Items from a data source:
----------

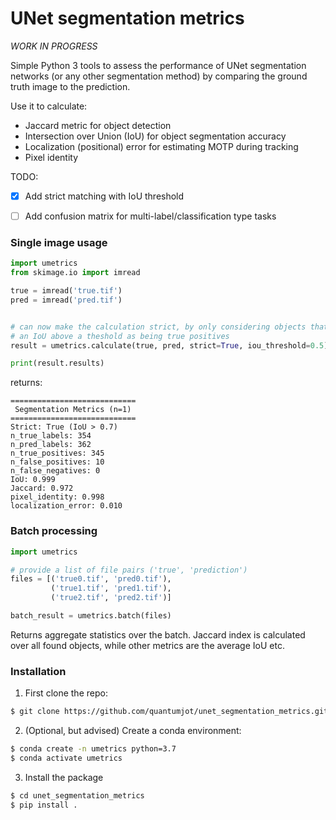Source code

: # UNet segmentation metrics

*WORK IN PROGRESS*

Simple Python 3 tools to assess the performance of UNet segmentation networks (or any other segmentation method) by comparing the ground truth image to the prediction.

Use it to calculate:
+ Jaccard metric for object detection
+ Intersection over Union (IoU) for object segmentation accuracy
+ Localization (positional) error for estimating MOTP during tracking
+ Pixel identity

TODO:
+ [x] Add strict matching with IoU threshold  
+ [ ] Add confusion matrix for multi-label/classification type tasks


### Single image usage

```python
import umetrics
from skimage.io import imread

true = imread('true.tif')
pred = imread('pred.tif')


# can now make the calculation strict, by only considering objects that have
# an IoU above a theshold as being true positives
result = umetrics.calculate(true, pred, strict=True, iou_threshold=0.5)

print(result.results)
```

returns:

```
============================
 Segmentation Metrics (n=1)
============================
Strict: True (IoU > 0.7)
n_true_labels: 354
n_pred_labels: 362
n_true_positives: 345
n_false_positives: 10
n_false_negatives: 0
IoU: 0.999
Jaccard: 0.972
pixel_identity: 0.998
localization_error: 0.010
```


### Batch processing

```python
import umetrics

# provide a list of file pairs ('true', 'prediction')
files = [('true0.tif', 'pred0.tif'),
         ('true1.tif', 'pred1.tif'),
         ('true2.tif', 'pred2.tif')]

batch_result = umetrics.batch(files)
```

Returns aggregate statistics over the batch. Jaccard index is calculated over all found objects, while other metrics are the average IoU etc.


### Installation

1. First clone the repo:
```sh
$ git clone https://github.com/quantumjot/unet_segmentation_metrics.git
```

2. (Optional, but advised) Create a conda environment:
```sh
$ conda create -n umetrics python=3.7
$ conda activate umetrics
```

3. Install the package
```sh
$ cd unet_segmentation_metrics
$ pip install .
```

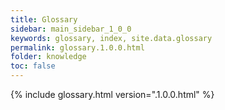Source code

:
 ```yaml
---
title: Glossary
sidebar: main_sidebar_1_0_0
keywords: glossary, index, site.data.glossary
permalink: glossary.1.0.0.html
folder: knowledge
toc: false
---
```


{% include glossary.html version=".1.0.0.html" %}
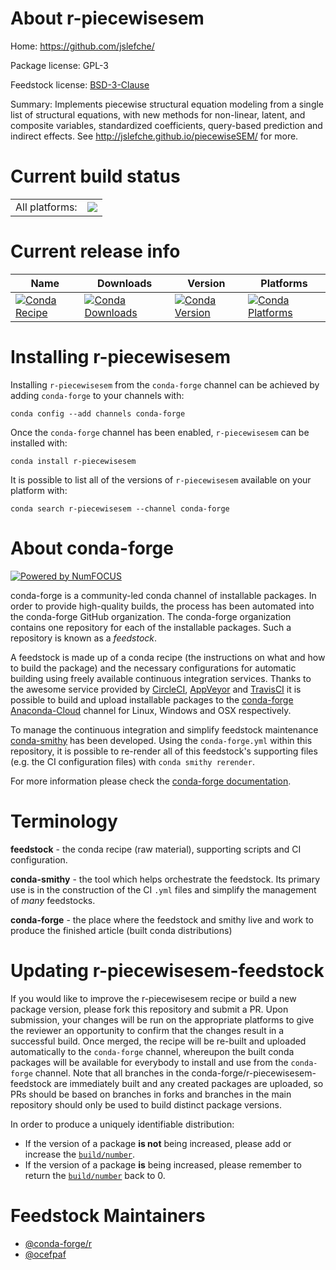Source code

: About r-piecewisesem
====================

Home: https://github.com/jslefche/

Package license: GPL-3

Feedstock license: [BSD-3-Clause](https://github.com/conda-forge/r-piecewisesem-feedstock/blob/master/LICENSE.txt)

Summary: Implements piecewise structural equation modeling from a single list of structural equations, with new methods for non-linear, latent, and composite variables, standardized coefficients, query-based prediction and indirect effects. See <http://jslefche.github.io/piecewiseSEM/> for more.

Current build status
====================


<table><tr><td>All platforms:</td>
    <td>
      <a href="https://dev.azure.com/conda-forge/feedstock-builds/_build/latest?definitionId=6893&branchName=master">
        <img src="https://dev.azure.com/conda-forge/feedstock-builds/_apis/build/status/r-piecewisesem-feedstock?branchName=master">
      </a>
    </td>
  </tr>
</table>

Current release info
====================

| Name | Downloads | Version | Platforms |
| --- | --- | --- | --- |
| [![Conda Recipe](https://img.shields.io/badge/recipe-r--piecewisesem-green.svg)](https://anaconda.org/conda-forge/r-piecewisesem) | [![Conda Downloads](https://img.shields.io/conda/dn/conda-forge/r-piecewisesem.svg)](https://anaconda.org/conda-forge/r-piecewisesem) | [![Conda Version](https://img.shields.io/conda/vn/conda-forge/r-piecewisesem.svg)](https://anaconda.org/conda-forge/r-piecewisesem) | [![Conda Platforms](https://img.shields.io/conda/pn/conda-forge/r-piecewisesem.svg)](https://anaconda.org/conda-forge/r-piecewisesem) |

Installing r-piecewisesem
=========================

Installing `r-piecewisesem` from the `conda-forge` channel can be achieved by adding `conda-forge` to your channels with:

```
conda config --add channels conda-forge
```

Once the `conda-forge` channel has been enabled, `r-piecewisesem` can be installed with:

```
conda install r-piecewisesem
```

It is possible to list all of the versions of `r-piecewisesem` available on your platform with:

```
conda search r-piecewisesem --channel conda-forge
```


About conda-forge
=================

[![Powered by NumFOCUS](https://img.shields.io/badge/powered%20by-NumFOCUS-orange.svg?style=flat&colorA=E1523D&colorB=007D8A)](http://numfocus.org)

conda-forge is a community-led conda channel of installable packages.
In order to provide high-quality builds, the process has been automated into the
conda-forge GitHub organization. The conda-forge organization contains one repository
for each of the installable packages. Such a repository is known as a *feedstock*.

A feedstock is made up of a conda recipe (the instructions on what and how to build
the package) and the necessary configurations for automatic building using freely
available continuous integration services. Thanks to the awesome service provided by
[CircleCI](https://circleci.com/), [AppVeyor](https://www.appveyor.com/)
and [TravisCI](https://travis-ci.com/) it is possible to build and upload installable
packages to the [conda-forge](https://anaconda.org/conda-forge)
[Anaconda-Cloud](https://anaconda.org/) channel for Linux, Windows and OSX respectively.

To manage the continuous integration and simplify feedstock maintenance
[conda-smithy](https://github.com/conda-forge/conda-smithy) has been developed.
Using the ``conda-forge.yml`` within this repository, it is possible to re-render all of
this feedstock's supporting files (e.g. the CI configuration files) with ``conda smithy rerender``.

For more information please check the [conda-forge documentation](https://conda-forge.org/docs/).

Terminology
===========

**feedstock** - the conda recipe (raw material), supporting scripts and CI configuration.

**conda-smithy** - the tool which helps orchestrate the feedstock.
                   Its primary use is in the construction of the CI ``.yml`` files
                   and simplify the management of *many* feedstocks.

**conda-forge** - the place where the feedstock and smithy live and work to
                  produce the finished article (built conda distributions)


Updating r-piecewisesem-feedstock
=================================

If you would like to improve the r-piecewisesem recipe or build a new
package version, please fork this repository and submit a PR. Upon submission,
your changes will be run on the appropriate platforms to give the reviewer an
opportunity to confirm that the changes result in a successful build. Once
merged, the recipe will be re-built and uploaded automatically to the
`conda-forge` channel, whereupon the built conda packages will be available for
everybody to install and use from the `conda-forge` channel.
Note that all branches in the conda-forge/r-piecewisesem-feedstock are
immediately built and any created packages are uploaded, so PRs should be based
on branches in forks and branches in the main repository should only be used to
build distinct package versions.

In order to produce a uniquely identifiable distribution:
 * If the version of a package **is not** being increased, please add or increase
   the [``build/number``](https://conda.io/docs/user-guide/tasks/build-packages/define-metadata.html#build-number-and-string).
 * If the version of a package **is** being increased, please remember to return
   the [``build/number``](https://conda.io/docs/user-guide/tasks/build-packages/define-metadata.html#build-number-and-string)
   back to 0.

Feedstock Maintainers
=====================

* [@conda-forge/r](https://github.com/conda-forge/r/)
* [@ocefpaf](https://github.com/ocefpaf/)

----------

▸ Your goal
Look for the word "string" in the data, then return every line that contains it.

▸ Exercise solution
   the [``build/number``](https://conda.io/docs/user-guide/tasks/build-packages/define-metadata.html#build-number-and-string).
   the [``build/number``](https://conda.io/docs/user-guide/tasks/build-packages/define-metadata.html#build-number-and-string)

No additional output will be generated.